His fascination with the guitar came later, after exposure to a Little Richard sermon, a friend's 78 rpm blues records, and an Elvis Presley concert at Sicks' Stadium. After seeing the 1954 Western, "Johnny Guitar," he wanted to carry a guitar with him the way Sterling Hayden did in the movie.
"Like many teenagers, Jimi saw the guitar as a fashion accessory," writes Charles R. Cross in his impressive new Hendrix biography, "Room Full of Mirrors," to be published Wednesday. "Two months after the concert, Jimi drew a picture in his notebook of Elvis holding an acoustic guitar, surrounded by the titles of a dozen of his hit records."
The instrument quickly became much more than an accessory, as Hendrix's performances started to excite audiences in Greenwich Village and in England, where his band, The Jimi Hendrix Experience, really took off.
That's also where he died, in September 1970 at the age of 27, apparently because he mixed his usual drugs with too many of his girlfriend's extra-strength sleeping pills. His Seattle funeral was attended by several famous fans, including Miles Davis, John Hammond and Seattle's mayor at the time, Wes Uhlman.
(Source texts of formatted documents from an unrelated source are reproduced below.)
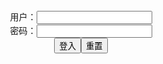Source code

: <script>
   function check(){
      var name=document.getElementById("name").value;
   var pass=document.getElementById("pass").value;
   var y = document.getElementById("myDIV");
   if(name=="" && pass=="y"){
   y.style.display = "block";
   }else{
   y.style.display = "none";
   }
   }
</script>

<form name="f" action="">
<center>用户：<INPUT TYPE="text" NAME="" id="name"><br></center>
<center>密码：<INPUT TYPE="password" NAME="" id="pass"><br></center>
<center><INPUT TYPE="button" value="登入" onclick="check()"><INPUT TYPE="reset" value="重置"></center>
</form>

<div id="myDIV" style="display: none">

CrystalCheese🔞✨
@Crystalcheese07

2021年4月5日

<a href="https://slack-imgs.com/?url=https://pbs.twimg.com/media/Et1QZOaXcAUALhC?format=jpg&name=orig" class="js-smartphoto" data-caption="Et1QZOaXcAUALhC (2700×1650)" data-id="" data-group=""><img src="https://slack-imgs.com/?url=https://pbs.twimg.com/media/Et1QZOaXcAUALhC?format=jpg&name=thumb" width="128"/></a>

<a href="https://slack-imgs.com/?url=https://pbs.twimg.com/media/Ex3FydcXMAEBxW3?format=jpg&name=orig" class="js-smartphoto" data-caption="Ex3FydcXMAEBxW3 (880×1100)" data-id="" data-group=""><img src="https://slack-imgs.com/?url=https://pbs.twimg.com/media/Ex3FydcXMAEBxW3?format=jpg&name=thumb" width="128"/></a>

<a href="https://slack-imgs.com/?url=https://pbs.twimg.com/media/Exr4NzRWEAE4Uqw?format=jpg&name=orig" class="js-smartphoto" data-caption="Exr4NzRWEAE4Uqw (3277×4096)" data-id="" data-group=""><img src="https://slack-imgs.com/?url=https://pbs.twimg.com/media/Exr4NzRWEAE4Uqw?format=jpg&name=thumb" width="128"/></a>

<a href="https://slack-imgs.com/?url=https://pbs.twimg.com/media/Ew5nRB3W8AAS6Nr?format=jpg&name=orig" class="js-smartphoto" data-caption="Ew5nRB3W8AAS6Nr (1100×1200)" data-id="" data-group=""><img src="https://slack-imgs.com/?url=https://pbs.twimg.com/media/Ew5nRB3W8AAS6Nr?format=jpg&name=thumb" width="128"/></a>

https://twitter.com/OfficialMaxine
<a href="https://slack-imgs.com/?url=https://pbs.twimg.com/media/Ew3mZGNXEAMUtYl?format=jpg&name=orig" class="js-smartphoto" data-caption="Ew3mZGNXEAMUtYl (1080×810)" data-id="" data-group=""><img src="https://slack-imgs.com/?url=https://pbs.twimg.com/media/Ew3mZGNXEAMUtYl?format=jpg&name=thumb" width="128"/></a>

<a href="https://slack-imgs.com/?url=https://pbs.twimg.com/media/EwdRseiWYAAfcbg?format=jpg&name=orig" class="js-smartphoto" data-caption="EwdRseiWYAAfcbg (852×1020)" data-id="" data-group=""><img src="https://slack-imgs.com/?url=https://pbs.twimg.com/media/EwdRseiWYAAfcbg?format=jpg&name=thumb" width="128"/></a>

<a href="https://slack-imgs.com/?url=https://pbs.twimg.com/media/Evwgt31XYAA2ylj?format=jpg&name=orig" class="js-smartphoto" data-caption="Evwgt31XYAA2ylj (4000×3500)" data-id="" data-group=""><img src="https://slack-imgs.com/?url=https://pbs.twimg.com/media/Evwgt31XYAA2ylj?format=jpg&name=thumb" width="128"/></a>

<a href="https://slack-imgs.com/?url=https://pbs.twimg.com/media/EvwguhdXYAERUv2?format=jpg&name=orig" class="js-smartphoto" data-caption="EvwguhdXYAERUv2 (4000×3500)" data-id="" data-group=""><img src="https://slack-imgs.com/?url=https://pbs.twimg.com/media/EvwguhdXYAERUv2?format=jpg&name=thumb" width="128"/></a>

<a href="https://slack-imgs.com/?url=https://pbs.twimg.com/media/Evwgw43WQAYaB5y?format=jpg&name=orig" class="js-smartphoto" data-caption="Evwgw43WQAYaB5y (4000×3500)" data-id="" data-group=""><img src="https://slack-imgs.com/?url=https://pbs.twimg.com/media/Evwgw43WQAYaB5y?format=jpg&name=thumb" width="128"/></a>

<a href="https://slack-imgs.com/?url=https://pbs.twimg.com/media/Evwg0eBXEAEiKAD?format=jpg&name=orig" class="js-smartphoto" data-caption="Evwg0eBXEAEiKAD (4000×3500)" data-id="" data-group=""><img src="https://slack-imgs.com/?url=https://pbs.twimg.com/media/Evwg0eBXEAEiKAD?format=jpg&name=thumb" width="128"/></a>

<a href="https://slack-imgs.com/?url=https://pbs.twimg.com/media/Evq1h79XIAMCLHt?format=jpg&name=orig" class="js-smartphoto" data-caption="Evq1h79XIAMCLHt (1200×800)" data-id="" data-group=""><img src="https://slack-imgs.com/?url=https://pbs.twimg.com/media/Evq1h79XIAMCLHt?format=jpg&name=thumb" width="128"/></a>

<a href="https://slack-imgs.com/?url=https://pbs.twimg.com/media/EvLXGCEXYAIEaVR?format=png&name=orig" class="js-smartphoto" data-caption="EvLXGCEXYAIEaVR (620×738)" data-id="" data-group=""><img src="https://slack-imgs.com/?url=https://pbs.twimg.com/media/EvLXGCEXYAIEaVR?format=png&name=thumb" width="128"/></a>

<a href="https://slack-imgs.com/?url=https://pbs.twimg.com/media/EvLXIgEXcAUC5Cv?format=jpg&name=orig" class="js-smartphoto" data-caption="EvLXIgEXcAUC5Cv (3441×4096)" data-id="" data-group=""><img src="https://slack-imgs.com/?url=https://pbs.twimg.com/media/EvLXIgEXcAUC5Cv?format=jpg&name=thumb" width="128"/></a>

<a href="https://slack-imgs.com/?url=https://pbs.twimg.com/media/EvCEaFUUUAAqtGZ?format=jpg&name=orig" class="js-smartphoto" data-caption="EvCEaFUUUAAqtGZ (3151×4096)" data-id="" data-group=""><img src="https://slack-imgs.com/?url=https://pbs.twimg.com/media/EvCEaFUUUAAqtGZ?format=jpg&name=thumb" width="128"/></a>

<a href="https://slack-imgs.com/?url=https://pbs.twimg.com/media/EvCEa1BVoAMw9vZ?format=jpg&name=orig" class="js-smartphoto" data-caption="EvCEa1BVoAMw9vZ (3151×4096)" data-id="" data-group=""><img src="https://slack-imgs.com/?url=https://pbs.twimg.com/media/EvCEa1BVoAMw9vZ?format=jpg&name=thumb" width="128"/></a>

<a href="https://slack-imgs.com/?url=https://pbs.twimg.com/media/Euoxl21XEAMs21d?format=jpg&name=orig" class="js-smartphoto" data-caption="Euoxl21XEAMs21d (1440×1248)" data-id="" data-group=""><img src="https://slack-imgs.com/?url=https://pbs.twimg.com/media/Euoxl21XEAMs21d?format=jpg&name=thumb" width="128"/></a>

<a href="https://slack-imgs.com/?url=https://pbs.twimg.com/media/Et_f71MXUAUWkg9?format=jpg&name=orig" class="js-smartphoto" data-caption="Et_f71MXUAUWkg9 (1200×1050)" data-id="" data-group=""><img src="https://slack-imgs.com/?url=https://pbs.twimg.com/media/Et_f71MXUAUWkg9?format=jpg&name=thumb" width="128"/></a>

https://twitter.com/jujunaught
<a href="https://slack-imgs.com/?url=https://pbs.twimg.com/media/Et1PlvwUUAAkn0n?format=jpg&name=orig" class="js-smartphoto" data-caption="Et1PlvwUUAAkn0n (1090×1280)" data-id="" data-group=""><img src="https://slack-imgs.com/?url=https://pbs.twimg.com/media/Et1PlvwUUAAkn0n?format=jpg&name=thumb" width="128"/></a>jujunaught

https://twitter.com/FellatrixArt
<a href="https://slack-imgs.com/?url=https://pbs.twimg.com/media/EtwBFeCVcAQdRH9?format=jpg&name=orig" class="js-smartphoto" data-caption="EtwBFeCVcAQdRH9 (1404×1080)" data-id="" data-group=""><img src="https://slack-imgs.com/?url=https://pbs.twimg.com/media/EtwBFeCVcAQdRH9?format=jpg&name=thumb" width="128"/></a>

FellatrixArt

<a href="https://slack-imgs.com/?url=https://pbs.twimg.com/media/EtfXii9XcAEMxOp?format=jpg&name=orig" class="js-smartphoto" data-caption="EtfXii9XcAEMxOp (1125×1400)" data-id="" data-group=""><img src="https://slack-imgs.com/?url=https://pbs.twimg.com/media/EtfXii9XcAEMxOp?format=jpg&name=thumb" width="128"/></a>

<a href="https://slack-imgs.com/?url=https://pbs.twimg.com/media/EtaZawDXEAEqr6Q?format=jpg&name=orig" class="js-smartphoto" data-caption="EtaZawDXEAEqr6Q (1157×1637)" data-id="" data-group=""><img src="https://slack-imgs.com/?url=https://pbs.twimg.com/media/EtaZawDXEAEqr6Q?format=jpg&name=thumb" width="128"/></a>
https://twitter.com/aarokira

<a href="https://slack-imgs.com/?url=https://pbs.twimg.com/media/EtQHElUXEAAAKMK?format=jpg&name=orig" class="js-smartphoto" data-caption="EtQHElUXEAAAKMK (1200×1050)" data-id="" data-group=""><img src="https://slack-imgs.com/?url=https://pbs.twimg.com/media/EtQHElUXEAAAKMK?format=jpg&name=thumb" width="128"/></a>

<a href="https://slack-imgs.com/?url=https://pbs.twimg.com/media/EtQHElUXUAEAJKB?format=jpg&name=orig" class="js-smartphoto" data-caption="EtQHElUXUAEAJKB (1200×1050)" data-id="" data-group=""><img src="https://slack-imgs.com/?url=https://pbs.twimg.com/media/EtQHElUXUAEAJKB?format=jpg&name=thumb" width="128"/></a>

<a href="https://slack-imgs.com/?url=https://pbs.twimg.com/media/EtGRU_GW4AQm0Ty?format=jpg&name=orig" class="js-smartphoto" data-caption="EtGRU_GW4AQm0Ty (4096×3686)" data-id="" data-group=""><img src="https://slack-imgs.com/?url=https://pbs.twimg.com/media/EtGRU_GW4AQm0Ty?format=jpg&name=thumb" width="128"/></a>

<a href="https://slack-imgs.com/?url=https://pbs.twimg.com/media/EtGRZqoXcAEdsv2?format=jpg&name=orig" class="js-smartphoto" data-caption="EtGRZqoXcAEdsv2 (4096×3686)" data-id="" data-group=""><img src="https://slack-imgs.com/?url=https://pbs.twimg.com/media/EtGRZqoXcAEdsv2?format=jpg&name=thumb" width="128"/></a>

<a href="https://slack-imgs.com/?url=https://pbs.twimg.com/media/EtGRblCXUAkqSjf?format=jpg&name=orig" class="js-smartphoto" data-caption="EtGRblCXUAkqSjf (4096×3686)" data-id="" data-group=""><img src="https://slack-imgs.com/?url=https://pbs.twimg.com/media/EtGRblCXUAkqSjf?format=jpg&name=thumb" width="128"/></a>

<a href="https://slack-imgs.com/?url=https://pbs.twimg.com/media/Esv_eB2XIAQx6o5?format=jpg&name=orig" class="js-smartphoto" data-caption="Esv_eB2XIAQx6o5 (1260×1500)" data-id="" data-group=""><img src="https://slack-imgs.com/?url=https://pbs.twimg.com/media/Esv_eB2XIAQx6o5?format=jpg&name=thumb" width="128"/></a>

<a href="https://slack-imgs.com/?url=https://pbs.twimg.com/media/Esg_fQUU0AA6DpE?format=jpg&name=orig" class="js-smartphoto" data-caption="Esg_fQUU0AA6DpE (1050×1365)" data-id="" data-group=""><img src="https://slack-imgs.com/?url=https://pbs.twimg.com/media/Esg_fQUU0AA6DpE?format=jpg&name=thumb" width="128"/></a>

<a href="https://slack-imgs.com/?url=https://pbs.twimg.com/media/EsR94OrXYAAJxSd?format=jpg&name=orig" class="js-smartphoto" data-caption="EsR94OrXYAAJxSd (2370×1080)" data-id="" data-group=""><img src="https://slack-imgs.com/?url=https://pbs.twimg.com/media/EsR94OrXYAAJxSd?format=jpg&name=orig" width="128"/></a>

<a href="https://slack-imgs.com/?url=https://pbs.twimg.com/media/Erp3Q47W4AI_vN4?format=jpg&name=orig" class="js-smartphoto" data-caption="Erp3Q47W4AI_vN4 (1470×1820)" data-id="" data-group=""><img src="https://slack-imgs.com/?url=https://pbs.twimg.com/media/Erp3Q47W4AI_vN4?format=jpg&name=thumb" width="128"/></a>

<a href="https://slack-imgs.com/?url=https://pbs.twimg.com/media/ErebaHKWMAA6Fbm?format=jpg&name=orig" class="js-smartphoto" data-caption="ErebaHKWMAA6Fbm (2971×4096)" data-id="" data-group=""><img src="https://slack-imgs.com/?url=https://pbs.twimg.com/media/ErebaHKWMAA6Fbm?format=jpg&name=thumb" width="128"/></a>

<a href="https://slack-imgs.com/?url=https://pbs.twimg.com/media/ErebaVyXAAUYxGz?format=jpg&name=orig" class="js-smartphoto" data-caption="ErebaVyXAAUYxGz (2971×4096)" data-id="" data-group=""><img src="https://slack-imgs.com/?url=https://pbs.twimg.com/media/ErebaVyXAAUYxGz?format=jpg&name=thumb" width="128"/></a>

<a href="https://slack-imgs.com/?url=https://pbs.twimg.com/media/ErZ4UI-XcAIsWXv?format=jpg&name=orig" class="js-smartphoto" data-caption="ErZ4UI-XcAIsWXv (2526×4096)" data-id="" data-group=""><img src="https://slack-imgs.com/?url=https://pbs.twimg.com/media/ErZ4UI-XcAIsWXv?format=jpg&name=thumb" width="128"/></a>

<a href="https://slack-imgs.com/?url=https://pbs.twimg.com/media/ErZ4X6IW8AQD232?format=jpg&name=orig" class="js-smartphoto" data-caption="ErZ4X6IW8AQD232 (2526×4096)" data-id="" data-group=""><img src="https://slack-imgs.com/?url=https://pbs.twimg.com/media/ErZ4X6IW8AQD232?format=jpg&name=thumb" width="128"/></a>

<a href="https://slack-imgs.com/?url=https://pbs.twimg.com/media/ErZ4ZKHWMAYSYTJ?format=jpg&name=orig" class="js-smartphoto" data-caption="ErZ4ZKHWMAYSYTJ (2526×4096)" data-id="" data-group=""><img src="https://slack-imgs.com/?url=https://pbs.twimg.com/media/ErZ4ZKHWMAYSYTJ?format=jpg&name=thumb" width="128"/></a>

<a href="https://slack-imgs.com/?url=https://pbs.twimg.com/media/ErZ4d4vW8AQc-1y?format=jpg&name=orig" class="js-smartphoto" data-caption="ErZ4d4vW8AQc-1y (2526×4096)" data-id="" data-group=""><img src="https://slack-imgs.com/?url=https://pbs.twimg.com/media/ErZ4d4vW8AQc-1y?format=jpg&name=thumb" width="128"/></a>

<a href="https://slack-imgs.com/?url=https://pbs.twimg.com/media/ErZ46IYW4AAWqPF?format=jpg&name=orig" class="js-smartphoto" data-caption="ErZ46IYW4AAWqPF (2526×4096)" data-id="" data-group=""><img src="https://slack-imgs.com/?url=https://pbs.twimg.com/media/ErZ46IYW4AAWqPF?format=jpg&name=thumb" width="128"/></a>

<a href="https://slack-imgs.com/?url=https://pbs.twimg.com/media/ErZ48dEXIAEDAOr?format=jpg&name=orig" class="js-smartphoto" data-caption="ErZ48dEXIAEDAOr (2526×4096)" data-id="" data-group=""><img src="https://slack-imgs.com/?url=https://pbs.twimg.com/media/ErZ48dEXIAEDAOr?format=jpg&name=thumb" width="128"/></a>

2020年12月31日

  <link rel="stylesheet" href="https://unpkg.com/smartphoto@1.1.0/css/smartphoto.min.css">
  <script src="https://unpkg.com/smartphoto@1.1.0/js/smartphoto.min.js"></script>
  <script>
  document.addEventListener('DOMContentLoaded',function(){
    new SmartPhoto(".js-smartphoto");
  });
  </script>

</div>
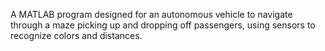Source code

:A MATLAB program designed for an autonomous vehicle to navigate through a maze picking up and dropping off passengers, using sensors to recognize colors and distances.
The event was tinged with irony. Neglected by his frequently unsupportive father (who called his music "lazy") and a hard-drinking mother who died young, Jimi and his siblings moved around a lot, barely equipped to survive their latchkey childhoods. Some were even farmed out to foster care.
"When Jimi had left Seattle in 1961 at eighteen, he was essentially run out of town by the police department," Cross writes. "Now the mayor of the city wore a black suit to honor its most famous 'fallen son.' "
While there have been dozens of Hendrix biographies, they're often filled with more legend than fact. Cross, the former Rocket editor who wrote "Heavier Than Heaven: A Biography of Kurt Cobain," aimed at setting things straight, conducting 325 interviews over four years and comparing their content with official records that sometimes told a different story.
For instance, that rout in 1961 — the result of two arrests for riding in a stolen car. According to Hendrix's late father, Al, Jimi "didn't have to serve any time." But police records show that Jimi spent more than a week in jail.
After that, he was given a two-year sentence that would be suspended only if he joined the Army. He chose the Army over prison, but he didn't last long. Pretending to be homosexual, he was released in mid-1962.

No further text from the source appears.